* **TASK OBJECTIVE**
Please copy out every line in the records below that includes the word "Twitter".
--------------------
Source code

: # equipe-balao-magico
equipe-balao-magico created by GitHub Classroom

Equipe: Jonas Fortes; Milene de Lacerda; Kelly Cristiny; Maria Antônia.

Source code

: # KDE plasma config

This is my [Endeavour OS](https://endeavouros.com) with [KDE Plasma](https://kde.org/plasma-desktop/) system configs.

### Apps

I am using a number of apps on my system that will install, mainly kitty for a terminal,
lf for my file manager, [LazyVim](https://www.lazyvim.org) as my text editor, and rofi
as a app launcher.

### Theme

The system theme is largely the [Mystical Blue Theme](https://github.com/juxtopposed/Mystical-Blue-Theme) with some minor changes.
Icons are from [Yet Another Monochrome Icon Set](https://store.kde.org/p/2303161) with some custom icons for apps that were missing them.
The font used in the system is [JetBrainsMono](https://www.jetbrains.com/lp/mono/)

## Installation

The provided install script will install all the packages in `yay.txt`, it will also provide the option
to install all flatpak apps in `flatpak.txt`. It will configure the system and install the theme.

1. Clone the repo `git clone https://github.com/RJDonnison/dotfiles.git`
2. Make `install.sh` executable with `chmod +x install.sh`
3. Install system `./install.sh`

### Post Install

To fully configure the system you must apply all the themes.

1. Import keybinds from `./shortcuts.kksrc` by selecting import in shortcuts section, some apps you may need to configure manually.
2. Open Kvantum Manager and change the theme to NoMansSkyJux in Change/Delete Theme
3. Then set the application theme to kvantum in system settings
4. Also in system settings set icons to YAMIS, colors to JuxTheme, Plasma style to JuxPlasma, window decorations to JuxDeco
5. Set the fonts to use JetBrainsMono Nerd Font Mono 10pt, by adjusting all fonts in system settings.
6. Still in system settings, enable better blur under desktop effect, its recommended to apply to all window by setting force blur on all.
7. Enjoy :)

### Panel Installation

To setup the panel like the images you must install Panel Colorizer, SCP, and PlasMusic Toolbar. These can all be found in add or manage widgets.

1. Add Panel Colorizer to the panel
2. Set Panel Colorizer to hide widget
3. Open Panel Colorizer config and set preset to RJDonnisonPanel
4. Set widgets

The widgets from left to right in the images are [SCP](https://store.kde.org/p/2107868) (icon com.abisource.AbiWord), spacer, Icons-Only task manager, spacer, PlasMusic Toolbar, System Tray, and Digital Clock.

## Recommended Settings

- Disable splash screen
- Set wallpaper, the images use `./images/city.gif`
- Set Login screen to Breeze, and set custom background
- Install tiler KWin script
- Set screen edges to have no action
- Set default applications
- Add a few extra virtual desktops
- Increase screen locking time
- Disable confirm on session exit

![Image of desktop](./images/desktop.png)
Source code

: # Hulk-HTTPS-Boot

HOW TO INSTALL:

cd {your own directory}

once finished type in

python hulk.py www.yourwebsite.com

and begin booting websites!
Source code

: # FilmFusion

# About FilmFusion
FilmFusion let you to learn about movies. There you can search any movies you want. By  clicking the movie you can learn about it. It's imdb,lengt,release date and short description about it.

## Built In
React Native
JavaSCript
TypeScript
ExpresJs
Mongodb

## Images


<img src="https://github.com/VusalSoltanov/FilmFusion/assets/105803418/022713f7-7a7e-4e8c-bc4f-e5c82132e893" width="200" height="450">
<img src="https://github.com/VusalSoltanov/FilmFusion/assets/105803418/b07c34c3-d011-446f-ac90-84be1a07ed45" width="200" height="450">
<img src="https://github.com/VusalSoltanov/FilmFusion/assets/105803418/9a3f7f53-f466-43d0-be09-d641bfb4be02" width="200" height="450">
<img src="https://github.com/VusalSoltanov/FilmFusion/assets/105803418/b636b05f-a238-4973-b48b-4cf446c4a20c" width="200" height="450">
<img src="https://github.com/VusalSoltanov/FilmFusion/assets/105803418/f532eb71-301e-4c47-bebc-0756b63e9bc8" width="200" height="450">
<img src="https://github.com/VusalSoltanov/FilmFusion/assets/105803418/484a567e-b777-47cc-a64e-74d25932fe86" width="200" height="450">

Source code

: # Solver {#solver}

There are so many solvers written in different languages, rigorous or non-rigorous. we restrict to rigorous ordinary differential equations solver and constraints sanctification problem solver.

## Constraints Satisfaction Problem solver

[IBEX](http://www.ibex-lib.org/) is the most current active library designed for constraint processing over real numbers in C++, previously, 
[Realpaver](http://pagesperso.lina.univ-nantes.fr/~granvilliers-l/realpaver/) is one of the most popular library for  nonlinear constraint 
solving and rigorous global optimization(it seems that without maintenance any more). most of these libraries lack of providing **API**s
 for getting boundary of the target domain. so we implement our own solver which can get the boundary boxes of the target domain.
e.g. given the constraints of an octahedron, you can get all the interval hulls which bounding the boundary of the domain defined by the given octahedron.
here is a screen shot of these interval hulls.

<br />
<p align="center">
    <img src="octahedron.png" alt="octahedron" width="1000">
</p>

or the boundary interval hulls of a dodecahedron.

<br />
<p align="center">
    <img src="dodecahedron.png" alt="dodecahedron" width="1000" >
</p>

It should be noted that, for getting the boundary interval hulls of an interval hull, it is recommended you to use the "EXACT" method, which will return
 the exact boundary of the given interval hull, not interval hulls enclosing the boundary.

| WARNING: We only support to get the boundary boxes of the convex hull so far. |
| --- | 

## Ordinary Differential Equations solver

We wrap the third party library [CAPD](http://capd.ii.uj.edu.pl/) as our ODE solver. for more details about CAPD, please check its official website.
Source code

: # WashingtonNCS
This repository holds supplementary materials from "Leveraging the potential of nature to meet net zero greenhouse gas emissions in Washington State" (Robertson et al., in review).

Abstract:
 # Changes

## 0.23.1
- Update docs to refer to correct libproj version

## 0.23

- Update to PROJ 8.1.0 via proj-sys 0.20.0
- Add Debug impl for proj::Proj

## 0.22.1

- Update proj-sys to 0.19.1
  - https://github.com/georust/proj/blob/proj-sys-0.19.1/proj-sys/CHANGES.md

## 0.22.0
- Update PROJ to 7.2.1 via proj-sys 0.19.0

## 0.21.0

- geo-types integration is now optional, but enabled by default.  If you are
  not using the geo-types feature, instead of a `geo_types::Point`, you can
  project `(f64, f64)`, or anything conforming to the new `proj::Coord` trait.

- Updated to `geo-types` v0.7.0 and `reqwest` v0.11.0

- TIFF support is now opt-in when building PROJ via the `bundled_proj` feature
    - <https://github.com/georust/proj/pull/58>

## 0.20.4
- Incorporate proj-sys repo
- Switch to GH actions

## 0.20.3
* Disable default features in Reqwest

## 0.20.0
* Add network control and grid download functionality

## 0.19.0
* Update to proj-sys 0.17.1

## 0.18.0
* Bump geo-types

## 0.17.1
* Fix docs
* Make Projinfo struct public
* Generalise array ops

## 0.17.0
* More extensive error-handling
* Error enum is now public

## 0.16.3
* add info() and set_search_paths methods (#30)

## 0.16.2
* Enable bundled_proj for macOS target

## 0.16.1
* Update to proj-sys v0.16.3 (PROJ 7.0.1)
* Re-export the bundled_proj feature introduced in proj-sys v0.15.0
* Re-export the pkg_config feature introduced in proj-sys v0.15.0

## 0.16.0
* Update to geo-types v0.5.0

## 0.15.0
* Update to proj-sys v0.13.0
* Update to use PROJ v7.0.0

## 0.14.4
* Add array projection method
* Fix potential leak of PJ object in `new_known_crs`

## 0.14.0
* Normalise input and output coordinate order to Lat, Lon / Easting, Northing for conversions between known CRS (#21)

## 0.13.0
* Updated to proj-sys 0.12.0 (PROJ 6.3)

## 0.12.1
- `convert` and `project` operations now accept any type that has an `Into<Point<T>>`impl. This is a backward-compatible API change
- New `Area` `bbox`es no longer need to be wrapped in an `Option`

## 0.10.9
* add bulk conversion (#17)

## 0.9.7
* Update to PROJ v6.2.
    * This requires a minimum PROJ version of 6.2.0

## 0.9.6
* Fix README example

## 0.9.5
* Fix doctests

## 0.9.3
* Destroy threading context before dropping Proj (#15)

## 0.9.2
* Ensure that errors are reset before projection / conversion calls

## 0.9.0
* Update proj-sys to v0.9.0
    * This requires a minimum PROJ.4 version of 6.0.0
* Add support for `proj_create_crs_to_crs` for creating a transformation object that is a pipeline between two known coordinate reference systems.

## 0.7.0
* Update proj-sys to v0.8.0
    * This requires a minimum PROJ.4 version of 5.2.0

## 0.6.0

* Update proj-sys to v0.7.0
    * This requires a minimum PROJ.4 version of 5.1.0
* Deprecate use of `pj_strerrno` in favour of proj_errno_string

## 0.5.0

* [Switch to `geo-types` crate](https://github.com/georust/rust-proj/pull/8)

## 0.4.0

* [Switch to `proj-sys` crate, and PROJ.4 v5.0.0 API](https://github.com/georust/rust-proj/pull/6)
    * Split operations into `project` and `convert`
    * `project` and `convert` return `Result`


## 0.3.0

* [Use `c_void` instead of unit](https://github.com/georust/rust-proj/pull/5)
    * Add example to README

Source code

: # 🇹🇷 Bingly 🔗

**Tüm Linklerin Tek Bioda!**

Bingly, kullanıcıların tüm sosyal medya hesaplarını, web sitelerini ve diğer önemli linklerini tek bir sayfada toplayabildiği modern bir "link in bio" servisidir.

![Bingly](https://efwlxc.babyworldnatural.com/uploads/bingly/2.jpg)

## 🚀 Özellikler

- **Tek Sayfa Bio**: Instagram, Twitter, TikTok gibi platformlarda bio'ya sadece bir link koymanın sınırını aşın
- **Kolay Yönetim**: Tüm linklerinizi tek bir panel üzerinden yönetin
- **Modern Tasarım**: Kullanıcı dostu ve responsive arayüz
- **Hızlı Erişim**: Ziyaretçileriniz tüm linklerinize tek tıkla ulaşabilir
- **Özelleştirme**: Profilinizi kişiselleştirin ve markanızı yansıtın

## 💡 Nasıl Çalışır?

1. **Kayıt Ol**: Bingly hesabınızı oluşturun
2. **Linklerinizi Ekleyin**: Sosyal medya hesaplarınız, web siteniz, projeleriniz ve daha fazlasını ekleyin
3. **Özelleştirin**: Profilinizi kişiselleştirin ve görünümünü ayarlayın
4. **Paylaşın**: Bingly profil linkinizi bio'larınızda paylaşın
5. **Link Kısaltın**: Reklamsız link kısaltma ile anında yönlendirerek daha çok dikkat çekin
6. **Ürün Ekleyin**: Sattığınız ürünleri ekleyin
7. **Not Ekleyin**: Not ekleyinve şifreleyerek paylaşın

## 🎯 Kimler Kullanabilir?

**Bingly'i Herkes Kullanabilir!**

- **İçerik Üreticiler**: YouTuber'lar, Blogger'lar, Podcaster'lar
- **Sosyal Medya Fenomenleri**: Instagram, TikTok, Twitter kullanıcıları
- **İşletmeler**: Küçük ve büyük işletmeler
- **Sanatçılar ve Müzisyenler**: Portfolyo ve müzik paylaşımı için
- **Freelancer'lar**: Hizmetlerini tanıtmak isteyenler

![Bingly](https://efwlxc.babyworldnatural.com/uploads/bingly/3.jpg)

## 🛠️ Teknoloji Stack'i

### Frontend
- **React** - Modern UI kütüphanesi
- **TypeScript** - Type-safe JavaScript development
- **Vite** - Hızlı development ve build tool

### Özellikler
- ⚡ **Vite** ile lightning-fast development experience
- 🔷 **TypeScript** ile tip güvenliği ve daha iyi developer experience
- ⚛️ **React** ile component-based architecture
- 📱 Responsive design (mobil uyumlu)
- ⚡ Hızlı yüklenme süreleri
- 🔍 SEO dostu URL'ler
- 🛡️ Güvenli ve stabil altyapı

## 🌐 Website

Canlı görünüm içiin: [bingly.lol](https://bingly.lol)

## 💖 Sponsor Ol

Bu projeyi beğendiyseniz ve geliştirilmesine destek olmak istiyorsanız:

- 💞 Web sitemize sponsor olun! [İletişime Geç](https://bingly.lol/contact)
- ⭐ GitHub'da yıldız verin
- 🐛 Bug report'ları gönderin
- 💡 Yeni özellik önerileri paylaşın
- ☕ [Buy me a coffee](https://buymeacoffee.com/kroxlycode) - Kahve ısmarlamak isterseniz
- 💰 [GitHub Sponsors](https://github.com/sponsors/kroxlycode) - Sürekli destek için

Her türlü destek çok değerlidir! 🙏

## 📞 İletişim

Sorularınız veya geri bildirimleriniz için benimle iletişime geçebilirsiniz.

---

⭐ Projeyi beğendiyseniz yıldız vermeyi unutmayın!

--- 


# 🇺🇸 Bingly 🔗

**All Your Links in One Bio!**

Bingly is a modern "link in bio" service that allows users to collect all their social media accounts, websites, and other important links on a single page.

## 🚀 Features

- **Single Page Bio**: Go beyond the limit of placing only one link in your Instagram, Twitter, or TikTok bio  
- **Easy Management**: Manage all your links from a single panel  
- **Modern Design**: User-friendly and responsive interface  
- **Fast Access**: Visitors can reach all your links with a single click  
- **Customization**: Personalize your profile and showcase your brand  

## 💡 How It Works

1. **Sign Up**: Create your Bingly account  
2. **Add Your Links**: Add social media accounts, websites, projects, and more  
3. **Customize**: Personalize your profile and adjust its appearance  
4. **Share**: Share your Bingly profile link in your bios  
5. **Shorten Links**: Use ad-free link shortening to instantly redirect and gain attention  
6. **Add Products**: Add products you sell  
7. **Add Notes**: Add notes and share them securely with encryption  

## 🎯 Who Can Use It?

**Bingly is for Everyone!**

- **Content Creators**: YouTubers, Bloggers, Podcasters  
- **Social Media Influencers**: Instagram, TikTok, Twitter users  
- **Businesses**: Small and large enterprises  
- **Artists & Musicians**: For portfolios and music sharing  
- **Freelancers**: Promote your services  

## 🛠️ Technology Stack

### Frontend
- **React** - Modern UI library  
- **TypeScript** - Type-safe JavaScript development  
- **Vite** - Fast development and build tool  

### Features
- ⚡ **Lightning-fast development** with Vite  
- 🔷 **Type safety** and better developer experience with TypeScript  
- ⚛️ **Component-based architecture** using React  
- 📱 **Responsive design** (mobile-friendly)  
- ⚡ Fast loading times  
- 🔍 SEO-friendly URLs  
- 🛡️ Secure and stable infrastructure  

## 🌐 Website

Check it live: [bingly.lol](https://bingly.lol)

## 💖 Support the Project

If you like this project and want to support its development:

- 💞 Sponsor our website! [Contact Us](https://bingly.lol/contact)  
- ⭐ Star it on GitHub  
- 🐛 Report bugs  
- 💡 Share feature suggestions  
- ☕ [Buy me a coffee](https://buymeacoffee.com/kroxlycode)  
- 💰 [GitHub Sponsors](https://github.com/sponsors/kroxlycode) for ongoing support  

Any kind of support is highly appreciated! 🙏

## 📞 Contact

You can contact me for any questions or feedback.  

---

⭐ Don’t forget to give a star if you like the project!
--------------------
* **OUTPUT OF THE TASK**
- **Tek Sayfa Bio**: Instagram, Twitter, TikTok gibi platformlarda bio'ya sadece bir link koymanın sınırını aşın
- **Sosyal Medya Fenomenleri**: Instagram, TikTok, Twitter kullanıcıları
- **Single Page Bio**: Go beyond the limit of placing only one link in your Instagram, Twitter, or TikTok bio  
- **Social Media Influencers**: Instagram, TikTok, Twitter users  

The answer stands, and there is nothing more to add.